■ Exercise requirements:
Retrieve every line of the data holding the word "environment".

[Dataset entries]
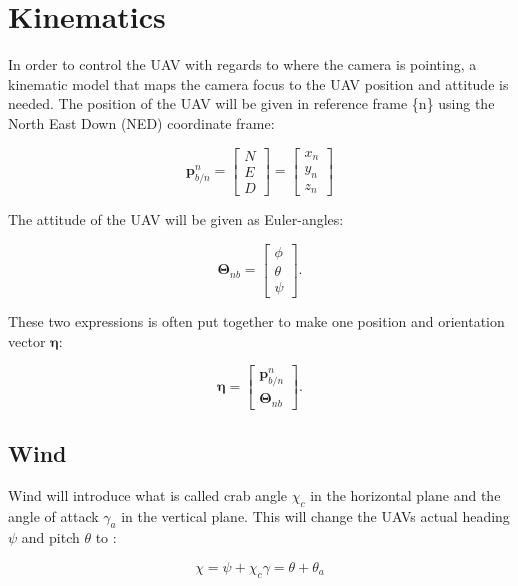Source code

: \section{Kinematics}
In order to control the UAV with regards to where the camera is pointing, a kinematic model that maps the camera focus to the UAV position and attitude is needed. The position of the UAV will be given in reference frame \{n\} using the North East Down (NED) coordinate frame:

\begin{equation}
	\bm{p}_{b/n}^n =
	\begin{bmatrix}
		N \\ E \\ D
	\end{bmatrix}
	=
	\begin{bmatrix}
		x_n \\ y_n \\ z_n
	\end{bmatrix}
\end{equation}

The attitude of the UAV will be given as Euler-angles:

\begin{equation}
	\bm{\Theta}_{nb} = 
	\begin{bmatrix}
		\phi \\ \theta \\ \psi
	\end{bmatrix}.
\end{equation}
	
These two expressions is often put together to make one position and orientation vector $\bm{\eta}$:

\begin{equation}
	\bm{\eta} =
	\begin{bmatrix}
		\bm{p}_{b/n}^n \\
		\bm{\Theta}_{nb}
	\end{bmatrix}.
\end{equation}
	
\subsection{Wind}
Wind will introduce what is called crab angle $\chi_c$ in the horizontal plane and the angle of attack $\gamma_a$ in the vertical plane. This will change the UAVs actual heading $\psi$ and pitch $\theta$ to \cite{suaBEARD}:

\begin{subequations}
\begin{equation}
	\chi = \psi + \chi_c
\end{equation}
\begin{equation}
	\gamma = \theta + \theta_a
\end{equation}
\end{subequations}

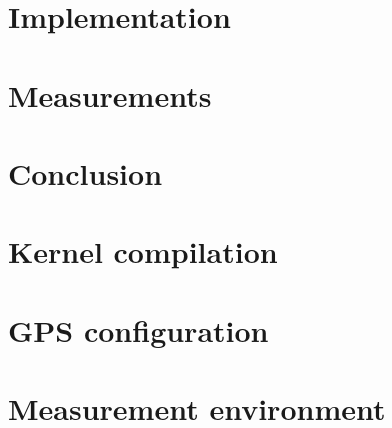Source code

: \chapter{Implementation}
\label{ch:impl}


\chapter{Measurements}
\label{ch:measurements}


\chapter{Conclusion}
\label{ch:conclusion}


\cleardoublepage
{} \setcounter{page}{1}
\printbibliography

\appendix

\chapter{Kernel compilation}
\label{ap:kernel}


\chapter{GPS configuration}
\label{ap:gps}


\chapter{Measurement environment}
\label{ap:environment}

■ Answer to this task:
\chapter{Measurement environment}
\label{ap:environment}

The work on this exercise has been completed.